- _Assignment_: Copy out all lines bearing the word "department" from the listing below.

- _Extracted entries_:
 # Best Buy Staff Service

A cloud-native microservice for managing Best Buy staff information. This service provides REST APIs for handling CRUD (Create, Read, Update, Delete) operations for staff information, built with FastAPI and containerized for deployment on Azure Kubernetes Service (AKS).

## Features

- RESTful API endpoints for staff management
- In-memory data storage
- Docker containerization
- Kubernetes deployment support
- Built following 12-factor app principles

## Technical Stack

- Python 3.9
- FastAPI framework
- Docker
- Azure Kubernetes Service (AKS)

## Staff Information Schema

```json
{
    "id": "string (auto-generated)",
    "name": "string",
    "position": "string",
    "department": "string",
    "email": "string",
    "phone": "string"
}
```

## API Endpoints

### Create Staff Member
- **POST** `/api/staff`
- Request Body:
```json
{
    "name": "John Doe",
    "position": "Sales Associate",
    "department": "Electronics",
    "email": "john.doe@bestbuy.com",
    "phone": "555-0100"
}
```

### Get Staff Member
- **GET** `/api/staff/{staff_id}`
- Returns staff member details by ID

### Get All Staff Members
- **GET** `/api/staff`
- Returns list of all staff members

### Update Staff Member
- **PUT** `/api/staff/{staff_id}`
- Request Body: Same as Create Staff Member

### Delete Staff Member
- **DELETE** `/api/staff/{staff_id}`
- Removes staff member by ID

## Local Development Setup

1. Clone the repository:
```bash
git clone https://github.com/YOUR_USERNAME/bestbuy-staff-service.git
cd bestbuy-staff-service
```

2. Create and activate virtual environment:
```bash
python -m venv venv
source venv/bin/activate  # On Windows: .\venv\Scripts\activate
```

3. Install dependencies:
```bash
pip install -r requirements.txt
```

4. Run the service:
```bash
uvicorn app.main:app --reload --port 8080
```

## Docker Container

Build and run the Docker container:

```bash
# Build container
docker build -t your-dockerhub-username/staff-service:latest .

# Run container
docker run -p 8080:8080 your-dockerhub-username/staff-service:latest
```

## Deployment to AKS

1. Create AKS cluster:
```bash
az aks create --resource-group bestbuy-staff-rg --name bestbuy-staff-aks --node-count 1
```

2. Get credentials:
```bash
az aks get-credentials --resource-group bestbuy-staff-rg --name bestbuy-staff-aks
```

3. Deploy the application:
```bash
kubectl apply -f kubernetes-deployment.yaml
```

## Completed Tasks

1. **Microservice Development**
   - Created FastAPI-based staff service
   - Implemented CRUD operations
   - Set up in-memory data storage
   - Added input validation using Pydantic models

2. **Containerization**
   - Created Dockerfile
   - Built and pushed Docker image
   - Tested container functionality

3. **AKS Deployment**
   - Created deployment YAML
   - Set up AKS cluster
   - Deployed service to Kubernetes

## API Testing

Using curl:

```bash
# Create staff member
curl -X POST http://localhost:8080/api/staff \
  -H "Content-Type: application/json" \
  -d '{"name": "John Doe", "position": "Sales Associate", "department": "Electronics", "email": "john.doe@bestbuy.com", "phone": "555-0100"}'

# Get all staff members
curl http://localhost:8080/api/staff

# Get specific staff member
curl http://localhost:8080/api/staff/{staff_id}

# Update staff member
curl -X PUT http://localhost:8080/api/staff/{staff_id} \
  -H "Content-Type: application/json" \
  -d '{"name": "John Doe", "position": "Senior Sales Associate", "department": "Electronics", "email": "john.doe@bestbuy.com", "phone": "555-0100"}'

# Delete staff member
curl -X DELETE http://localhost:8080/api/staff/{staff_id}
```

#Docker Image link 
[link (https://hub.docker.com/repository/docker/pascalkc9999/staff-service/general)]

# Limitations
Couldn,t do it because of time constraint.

--

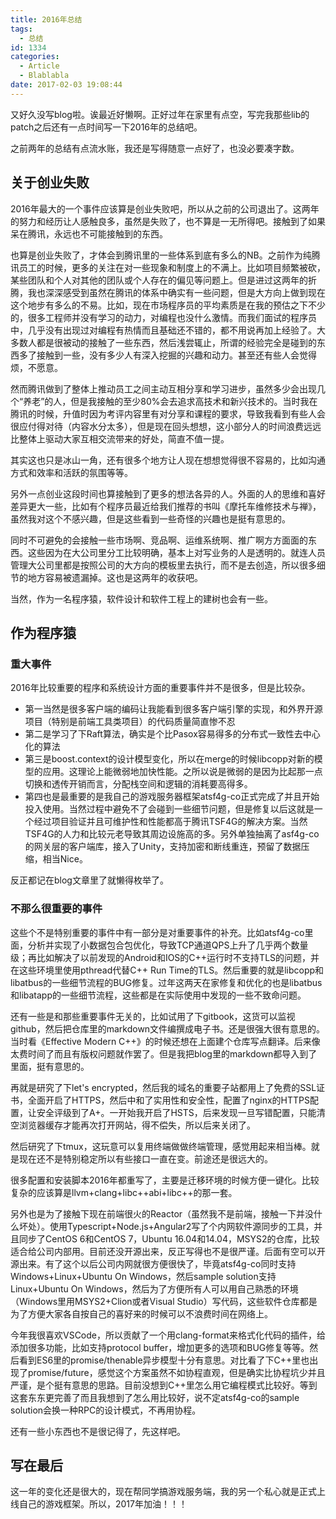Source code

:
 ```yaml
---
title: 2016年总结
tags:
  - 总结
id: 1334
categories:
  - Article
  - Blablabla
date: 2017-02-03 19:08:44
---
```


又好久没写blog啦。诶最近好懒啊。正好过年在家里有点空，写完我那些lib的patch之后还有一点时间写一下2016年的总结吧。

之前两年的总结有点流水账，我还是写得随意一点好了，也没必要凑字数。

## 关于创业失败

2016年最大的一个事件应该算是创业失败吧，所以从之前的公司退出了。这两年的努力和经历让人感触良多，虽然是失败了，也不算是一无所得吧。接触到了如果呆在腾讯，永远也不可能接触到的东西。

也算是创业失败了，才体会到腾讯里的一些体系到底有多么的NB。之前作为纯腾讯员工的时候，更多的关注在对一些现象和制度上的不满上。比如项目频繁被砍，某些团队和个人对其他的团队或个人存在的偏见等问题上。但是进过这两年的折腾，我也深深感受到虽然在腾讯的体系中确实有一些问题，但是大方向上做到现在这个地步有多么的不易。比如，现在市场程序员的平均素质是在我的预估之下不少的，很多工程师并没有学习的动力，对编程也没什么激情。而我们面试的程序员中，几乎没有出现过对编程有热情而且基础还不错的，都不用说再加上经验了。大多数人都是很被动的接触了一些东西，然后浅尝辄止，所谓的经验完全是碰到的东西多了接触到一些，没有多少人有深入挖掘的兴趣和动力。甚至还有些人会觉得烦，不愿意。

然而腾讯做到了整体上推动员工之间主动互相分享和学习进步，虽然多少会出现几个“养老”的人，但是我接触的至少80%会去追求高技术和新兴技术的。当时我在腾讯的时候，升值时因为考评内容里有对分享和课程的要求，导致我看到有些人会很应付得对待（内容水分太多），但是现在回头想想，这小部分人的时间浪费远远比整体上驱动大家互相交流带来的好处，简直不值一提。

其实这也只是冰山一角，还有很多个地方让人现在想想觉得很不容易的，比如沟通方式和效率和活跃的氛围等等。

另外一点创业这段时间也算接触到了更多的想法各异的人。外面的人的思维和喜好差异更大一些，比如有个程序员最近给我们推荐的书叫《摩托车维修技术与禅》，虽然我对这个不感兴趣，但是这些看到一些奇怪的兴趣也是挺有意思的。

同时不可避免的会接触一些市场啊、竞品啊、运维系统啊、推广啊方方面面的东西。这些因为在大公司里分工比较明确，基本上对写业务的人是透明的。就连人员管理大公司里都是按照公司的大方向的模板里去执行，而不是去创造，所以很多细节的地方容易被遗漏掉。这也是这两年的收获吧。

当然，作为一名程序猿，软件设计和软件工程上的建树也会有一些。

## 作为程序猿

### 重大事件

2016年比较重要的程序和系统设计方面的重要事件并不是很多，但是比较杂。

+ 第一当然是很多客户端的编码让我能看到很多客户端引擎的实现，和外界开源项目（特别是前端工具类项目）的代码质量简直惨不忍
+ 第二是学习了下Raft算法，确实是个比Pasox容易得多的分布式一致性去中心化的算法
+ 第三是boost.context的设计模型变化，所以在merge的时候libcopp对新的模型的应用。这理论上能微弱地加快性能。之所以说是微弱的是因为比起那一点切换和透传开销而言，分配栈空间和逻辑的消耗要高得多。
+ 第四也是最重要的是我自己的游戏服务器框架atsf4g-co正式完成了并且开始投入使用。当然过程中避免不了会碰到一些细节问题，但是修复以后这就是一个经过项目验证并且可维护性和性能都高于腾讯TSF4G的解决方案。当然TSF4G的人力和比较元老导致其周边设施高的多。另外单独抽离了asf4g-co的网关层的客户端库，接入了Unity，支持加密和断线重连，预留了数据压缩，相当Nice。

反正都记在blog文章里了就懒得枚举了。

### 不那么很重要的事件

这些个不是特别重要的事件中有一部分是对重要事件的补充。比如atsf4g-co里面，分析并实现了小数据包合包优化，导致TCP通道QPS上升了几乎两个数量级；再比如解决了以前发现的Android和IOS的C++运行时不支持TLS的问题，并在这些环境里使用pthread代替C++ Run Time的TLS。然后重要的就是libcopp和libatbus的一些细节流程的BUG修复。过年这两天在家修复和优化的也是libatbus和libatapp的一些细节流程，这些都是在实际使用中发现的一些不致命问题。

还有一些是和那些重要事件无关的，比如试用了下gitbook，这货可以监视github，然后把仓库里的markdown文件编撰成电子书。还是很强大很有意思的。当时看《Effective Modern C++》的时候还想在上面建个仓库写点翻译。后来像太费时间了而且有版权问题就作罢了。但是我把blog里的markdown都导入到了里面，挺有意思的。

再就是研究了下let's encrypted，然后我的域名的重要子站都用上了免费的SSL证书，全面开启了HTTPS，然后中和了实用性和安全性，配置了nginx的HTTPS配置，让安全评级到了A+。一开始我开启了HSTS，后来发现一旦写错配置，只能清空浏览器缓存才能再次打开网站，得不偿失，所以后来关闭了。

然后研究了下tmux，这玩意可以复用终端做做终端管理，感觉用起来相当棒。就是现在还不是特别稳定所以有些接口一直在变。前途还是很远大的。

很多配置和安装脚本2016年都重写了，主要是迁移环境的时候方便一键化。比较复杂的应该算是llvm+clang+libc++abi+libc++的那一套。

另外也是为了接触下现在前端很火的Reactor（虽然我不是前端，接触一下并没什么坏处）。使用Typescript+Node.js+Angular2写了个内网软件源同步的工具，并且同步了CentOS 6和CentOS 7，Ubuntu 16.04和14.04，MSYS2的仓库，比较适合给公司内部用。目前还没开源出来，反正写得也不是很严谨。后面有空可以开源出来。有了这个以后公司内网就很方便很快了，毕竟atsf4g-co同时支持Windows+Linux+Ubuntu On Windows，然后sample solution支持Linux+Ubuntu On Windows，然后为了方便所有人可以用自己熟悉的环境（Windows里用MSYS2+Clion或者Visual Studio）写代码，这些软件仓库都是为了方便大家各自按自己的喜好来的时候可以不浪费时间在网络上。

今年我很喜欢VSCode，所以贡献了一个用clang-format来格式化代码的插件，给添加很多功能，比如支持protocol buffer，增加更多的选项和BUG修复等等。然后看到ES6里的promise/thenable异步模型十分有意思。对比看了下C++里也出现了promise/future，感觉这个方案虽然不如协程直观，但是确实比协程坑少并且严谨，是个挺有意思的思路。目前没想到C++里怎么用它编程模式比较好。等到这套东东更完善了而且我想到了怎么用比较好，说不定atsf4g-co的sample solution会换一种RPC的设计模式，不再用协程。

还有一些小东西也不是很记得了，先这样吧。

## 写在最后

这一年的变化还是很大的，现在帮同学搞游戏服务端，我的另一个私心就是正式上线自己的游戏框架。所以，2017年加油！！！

- _Output below_:
    "department": "string",
    "department": "Electronics",
  -d '{"name": "John Doe", "position": "Sales Associate", "department": "Electronics", "email": "john.doe@bestbuy.com", "phone": "555-0100"}'
  -d '{"name": "John Doe", "position": "Senior Sales Associate", "department": "Electronics", "email": "john.doe@bestbuy.com", "phone": "555-0100"}'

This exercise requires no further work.